[Opening Information provided section]

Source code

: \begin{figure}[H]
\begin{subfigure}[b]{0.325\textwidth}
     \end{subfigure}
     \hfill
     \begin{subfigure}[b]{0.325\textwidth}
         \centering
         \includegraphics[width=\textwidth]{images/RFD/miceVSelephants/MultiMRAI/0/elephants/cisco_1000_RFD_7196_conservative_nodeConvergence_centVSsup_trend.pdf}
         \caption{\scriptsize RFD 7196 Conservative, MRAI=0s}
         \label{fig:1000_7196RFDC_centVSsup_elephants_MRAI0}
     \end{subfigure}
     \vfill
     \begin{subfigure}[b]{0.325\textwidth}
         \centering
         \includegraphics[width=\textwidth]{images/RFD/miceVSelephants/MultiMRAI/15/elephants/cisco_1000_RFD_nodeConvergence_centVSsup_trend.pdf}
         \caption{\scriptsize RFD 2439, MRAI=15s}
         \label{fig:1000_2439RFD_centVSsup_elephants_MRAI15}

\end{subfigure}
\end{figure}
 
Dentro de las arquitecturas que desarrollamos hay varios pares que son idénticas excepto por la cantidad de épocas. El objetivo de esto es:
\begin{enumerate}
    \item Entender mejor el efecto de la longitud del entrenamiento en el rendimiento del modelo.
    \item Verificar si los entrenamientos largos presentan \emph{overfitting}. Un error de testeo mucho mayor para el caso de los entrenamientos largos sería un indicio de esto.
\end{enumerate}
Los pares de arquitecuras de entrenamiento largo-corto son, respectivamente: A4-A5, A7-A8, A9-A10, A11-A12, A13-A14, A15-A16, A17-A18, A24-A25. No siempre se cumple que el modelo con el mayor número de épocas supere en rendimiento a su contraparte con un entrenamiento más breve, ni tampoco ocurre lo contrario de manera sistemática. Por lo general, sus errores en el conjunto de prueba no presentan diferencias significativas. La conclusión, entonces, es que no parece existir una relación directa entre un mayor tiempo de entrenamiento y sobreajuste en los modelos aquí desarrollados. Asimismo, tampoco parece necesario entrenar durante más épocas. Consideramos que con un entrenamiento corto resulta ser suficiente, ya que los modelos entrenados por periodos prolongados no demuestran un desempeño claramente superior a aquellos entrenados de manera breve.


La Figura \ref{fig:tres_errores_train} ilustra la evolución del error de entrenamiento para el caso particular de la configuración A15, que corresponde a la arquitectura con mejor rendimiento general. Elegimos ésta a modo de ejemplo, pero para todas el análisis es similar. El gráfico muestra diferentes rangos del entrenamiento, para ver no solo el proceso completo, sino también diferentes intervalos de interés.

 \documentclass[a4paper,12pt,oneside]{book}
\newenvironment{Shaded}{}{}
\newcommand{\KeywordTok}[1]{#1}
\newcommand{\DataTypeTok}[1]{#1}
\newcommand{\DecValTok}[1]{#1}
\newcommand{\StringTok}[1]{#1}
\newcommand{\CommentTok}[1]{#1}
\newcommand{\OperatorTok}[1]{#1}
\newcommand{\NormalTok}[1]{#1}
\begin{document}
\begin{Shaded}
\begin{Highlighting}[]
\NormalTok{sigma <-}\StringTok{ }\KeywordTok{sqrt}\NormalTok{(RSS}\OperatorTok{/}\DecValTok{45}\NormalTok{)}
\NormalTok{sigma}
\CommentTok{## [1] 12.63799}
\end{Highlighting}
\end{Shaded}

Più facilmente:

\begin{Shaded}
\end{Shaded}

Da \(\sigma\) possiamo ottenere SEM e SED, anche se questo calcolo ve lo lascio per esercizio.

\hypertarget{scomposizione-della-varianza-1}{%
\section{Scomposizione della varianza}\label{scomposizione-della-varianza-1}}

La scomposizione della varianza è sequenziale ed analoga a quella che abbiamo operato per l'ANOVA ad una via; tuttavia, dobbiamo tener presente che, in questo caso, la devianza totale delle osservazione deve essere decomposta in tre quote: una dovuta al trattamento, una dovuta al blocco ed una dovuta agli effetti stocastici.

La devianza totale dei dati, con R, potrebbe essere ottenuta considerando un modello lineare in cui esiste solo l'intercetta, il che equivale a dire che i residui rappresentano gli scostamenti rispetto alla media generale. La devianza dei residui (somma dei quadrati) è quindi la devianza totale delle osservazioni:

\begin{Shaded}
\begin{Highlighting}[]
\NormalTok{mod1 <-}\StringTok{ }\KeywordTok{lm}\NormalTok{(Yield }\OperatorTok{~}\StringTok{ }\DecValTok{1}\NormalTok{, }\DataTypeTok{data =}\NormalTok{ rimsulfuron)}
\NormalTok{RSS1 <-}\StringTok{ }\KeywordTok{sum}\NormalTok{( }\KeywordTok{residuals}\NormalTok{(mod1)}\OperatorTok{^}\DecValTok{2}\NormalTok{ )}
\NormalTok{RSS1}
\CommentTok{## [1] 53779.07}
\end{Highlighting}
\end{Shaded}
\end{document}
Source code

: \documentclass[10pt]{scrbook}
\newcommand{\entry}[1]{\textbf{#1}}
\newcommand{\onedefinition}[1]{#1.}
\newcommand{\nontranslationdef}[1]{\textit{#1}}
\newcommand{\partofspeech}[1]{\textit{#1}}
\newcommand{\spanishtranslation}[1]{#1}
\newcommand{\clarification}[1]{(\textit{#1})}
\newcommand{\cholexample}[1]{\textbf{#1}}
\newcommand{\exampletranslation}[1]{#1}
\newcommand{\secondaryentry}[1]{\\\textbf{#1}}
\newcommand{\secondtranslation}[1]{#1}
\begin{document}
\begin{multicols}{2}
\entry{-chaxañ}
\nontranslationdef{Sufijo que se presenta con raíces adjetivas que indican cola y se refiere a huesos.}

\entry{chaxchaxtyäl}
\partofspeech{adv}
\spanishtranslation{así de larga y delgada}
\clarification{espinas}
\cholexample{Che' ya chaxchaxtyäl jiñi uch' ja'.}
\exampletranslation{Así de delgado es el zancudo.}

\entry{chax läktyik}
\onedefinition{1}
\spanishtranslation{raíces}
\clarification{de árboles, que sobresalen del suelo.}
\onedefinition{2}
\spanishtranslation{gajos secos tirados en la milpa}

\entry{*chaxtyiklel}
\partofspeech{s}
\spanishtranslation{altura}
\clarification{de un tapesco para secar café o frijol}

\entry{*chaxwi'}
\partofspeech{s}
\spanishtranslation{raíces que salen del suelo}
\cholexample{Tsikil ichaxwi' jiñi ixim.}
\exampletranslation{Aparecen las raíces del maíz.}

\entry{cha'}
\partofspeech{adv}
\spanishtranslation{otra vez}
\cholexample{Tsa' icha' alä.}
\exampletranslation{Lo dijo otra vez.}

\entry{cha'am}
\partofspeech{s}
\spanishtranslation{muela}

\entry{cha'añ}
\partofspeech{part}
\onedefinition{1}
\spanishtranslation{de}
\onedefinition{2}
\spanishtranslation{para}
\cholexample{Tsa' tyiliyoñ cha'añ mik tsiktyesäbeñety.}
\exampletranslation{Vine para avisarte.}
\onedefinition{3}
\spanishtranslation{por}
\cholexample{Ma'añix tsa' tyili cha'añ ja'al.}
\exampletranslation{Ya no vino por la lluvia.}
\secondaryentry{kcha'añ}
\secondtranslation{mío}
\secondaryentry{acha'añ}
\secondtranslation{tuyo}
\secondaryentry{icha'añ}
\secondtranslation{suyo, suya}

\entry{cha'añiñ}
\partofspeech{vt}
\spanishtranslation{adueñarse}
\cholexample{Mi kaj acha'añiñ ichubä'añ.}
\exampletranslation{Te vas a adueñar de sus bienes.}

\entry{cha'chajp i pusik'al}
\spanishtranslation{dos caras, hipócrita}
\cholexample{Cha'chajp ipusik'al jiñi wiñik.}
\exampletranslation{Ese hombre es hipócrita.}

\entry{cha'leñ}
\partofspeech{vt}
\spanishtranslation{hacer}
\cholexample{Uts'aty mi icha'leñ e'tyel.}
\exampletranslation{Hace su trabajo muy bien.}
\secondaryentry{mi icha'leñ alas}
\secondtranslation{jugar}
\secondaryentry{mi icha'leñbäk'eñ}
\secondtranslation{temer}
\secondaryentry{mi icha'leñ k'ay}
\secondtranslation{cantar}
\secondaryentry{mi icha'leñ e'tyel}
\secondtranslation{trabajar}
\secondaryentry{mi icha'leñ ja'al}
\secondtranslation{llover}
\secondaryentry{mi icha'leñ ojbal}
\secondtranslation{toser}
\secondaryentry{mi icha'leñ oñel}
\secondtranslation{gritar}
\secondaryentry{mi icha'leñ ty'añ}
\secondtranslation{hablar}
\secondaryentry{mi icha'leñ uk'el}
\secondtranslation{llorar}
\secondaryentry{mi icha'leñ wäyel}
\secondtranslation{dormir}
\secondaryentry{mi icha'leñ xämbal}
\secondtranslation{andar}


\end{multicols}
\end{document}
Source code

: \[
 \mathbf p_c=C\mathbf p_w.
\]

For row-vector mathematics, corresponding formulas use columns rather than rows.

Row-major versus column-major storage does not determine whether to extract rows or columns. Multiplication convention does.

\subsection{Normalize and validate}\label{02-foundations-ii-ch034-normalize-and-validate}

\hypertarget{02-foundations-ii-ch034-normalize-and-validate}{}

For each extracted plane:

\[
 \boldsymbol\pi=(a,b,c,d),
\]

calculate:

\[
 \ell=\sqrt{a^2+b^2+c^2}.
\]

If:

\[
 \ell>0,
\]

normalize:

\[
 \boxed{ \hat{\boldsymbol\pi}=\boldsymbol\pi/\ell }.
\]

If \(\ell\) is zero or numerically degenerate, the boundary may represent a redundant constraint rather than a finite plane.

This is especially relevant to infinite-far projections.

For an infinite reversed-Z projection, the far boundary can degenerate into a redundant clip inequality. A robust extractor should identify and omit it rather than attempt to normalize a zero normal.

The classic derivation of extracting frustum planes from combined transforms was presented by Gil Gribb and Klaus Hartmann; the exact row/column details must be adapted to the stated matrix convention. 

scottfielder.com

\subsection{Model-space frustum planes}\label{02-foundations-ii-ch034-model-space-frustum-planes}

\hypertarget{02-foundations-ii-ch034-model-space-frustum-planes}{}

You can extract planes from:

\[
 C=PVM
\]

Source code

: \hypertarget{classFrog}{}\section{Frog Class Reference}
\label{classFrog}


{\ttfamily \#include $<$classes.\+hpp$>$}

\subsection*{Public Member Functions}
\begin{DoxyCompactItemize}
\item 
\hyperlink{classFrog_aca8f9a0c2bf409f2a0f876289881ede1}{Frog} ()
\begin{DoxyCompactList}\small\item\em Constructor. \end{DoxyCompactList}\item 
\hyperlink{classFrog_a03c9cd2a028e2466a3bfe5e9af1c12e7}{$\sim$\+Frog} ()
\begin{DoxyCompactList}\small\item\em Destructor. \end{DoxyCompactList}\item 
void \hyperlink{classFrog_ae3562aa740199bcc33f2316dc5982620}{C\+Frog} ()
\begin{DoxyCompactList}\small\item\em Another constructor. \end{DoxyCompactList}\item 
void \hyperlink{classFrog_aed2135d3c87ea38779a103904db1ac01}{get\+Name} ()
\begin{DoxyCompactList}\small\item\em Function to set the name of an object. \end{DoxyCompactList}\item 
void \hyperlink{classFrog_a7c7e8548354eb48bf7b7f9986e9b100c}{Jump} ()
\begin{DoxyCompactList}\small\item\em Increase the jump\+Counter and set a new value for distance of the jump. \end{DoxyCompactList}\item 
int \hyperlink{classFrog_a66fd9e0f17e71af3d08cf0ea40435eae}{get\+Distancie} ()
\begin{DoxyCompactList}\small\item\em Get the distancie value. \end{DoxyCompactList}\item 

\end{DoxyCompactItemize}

[Closing Information provided section]

* The task: Retype the entries exactly from the first line, stopping after the line with "Los pares de".

* Response to this exercise:
Source code

: \begin{figure}[H]
\begin{subfigure}[b]{0.325\textwidth}
     \end{subfigure}
     \hfill
     \begin{subfigure}[b]{0.325\textwidth}
         \centering
         \includegraphics[width=\textwidth]{images/RFD/miceVSelephants/MultiMRAI/0/elephants/cisco_1000_RFD_7196_conservative_nodeConvergence_centVSsup_trend.pdf}
         \caption{\scriptsize RFD 7196 Conservative, MRAI=0s}
         \label{fig:1000_7196RFDC_centVSsup_elephants_MRAI0}
     \end{subfigure}
     \vfill
     \begin{subfigure}[b]{0.325\textwidth}
         \centering
         \includegraphics[width=\textwidth]{images/RFD/miceVSelephants/MultiMRAI/15/elephants/cisco_1000_RFD_nodeConvergence_centVSsup_trend.pdf}
         \caption{\scriptsize RFD 2439, MRAI=15s}
         \label{fig:1000_2439RFD_centVSsup_elephants_MRAI15}

\end{subfigure}
\end{figure}
 
Dentro de las arquitecturas que desarrollamos hay varios pares que son idénticas excepto por la cantidad de épocas. El objetivo de esto es:
\begin{enumerate}
    \item Entender mejor el efecto de la longitud del entrenamiento en el rendimiento del modelo.
    \item Verificar si los entrenamientos largos presentan \emph{overfitting}. Un error de testeo mucho mayor para el caso de los entrenamientos largos sería un indicio de esto.
\end{enumerate}
Los pares de arquitecuras de entrenamiento largo-corto son, respectivamente: A4-A5, A7-A8, A9-A10, A11-A12, A13-A14, A15-A16, A17-A18, A24-A25. No siempre se cumple que el modelo con el mayor número de épocas supere en rendimiento a su contraparte con un entrenamiento más breve, ni tampoco ocurre lo contrario de manera sistemática. Por lo general, sus errores en el conjunto de prueba no presentan diferencias significativas. La conclusión, entonces, es que no parece existir una relación directa entre un mayor tiempo de entrenamiento y sobreajuste en los modelos aquí desarrollados. Asimismo, tampoco parece necesario entrenar durante más épocas. Consideramos que con un entrenamiento corto resulta ser suficiente, ya que los modelos entrenados por periodos prolongados no demuestran un desempeño claramente superior a aquellos entrenados de manera breve.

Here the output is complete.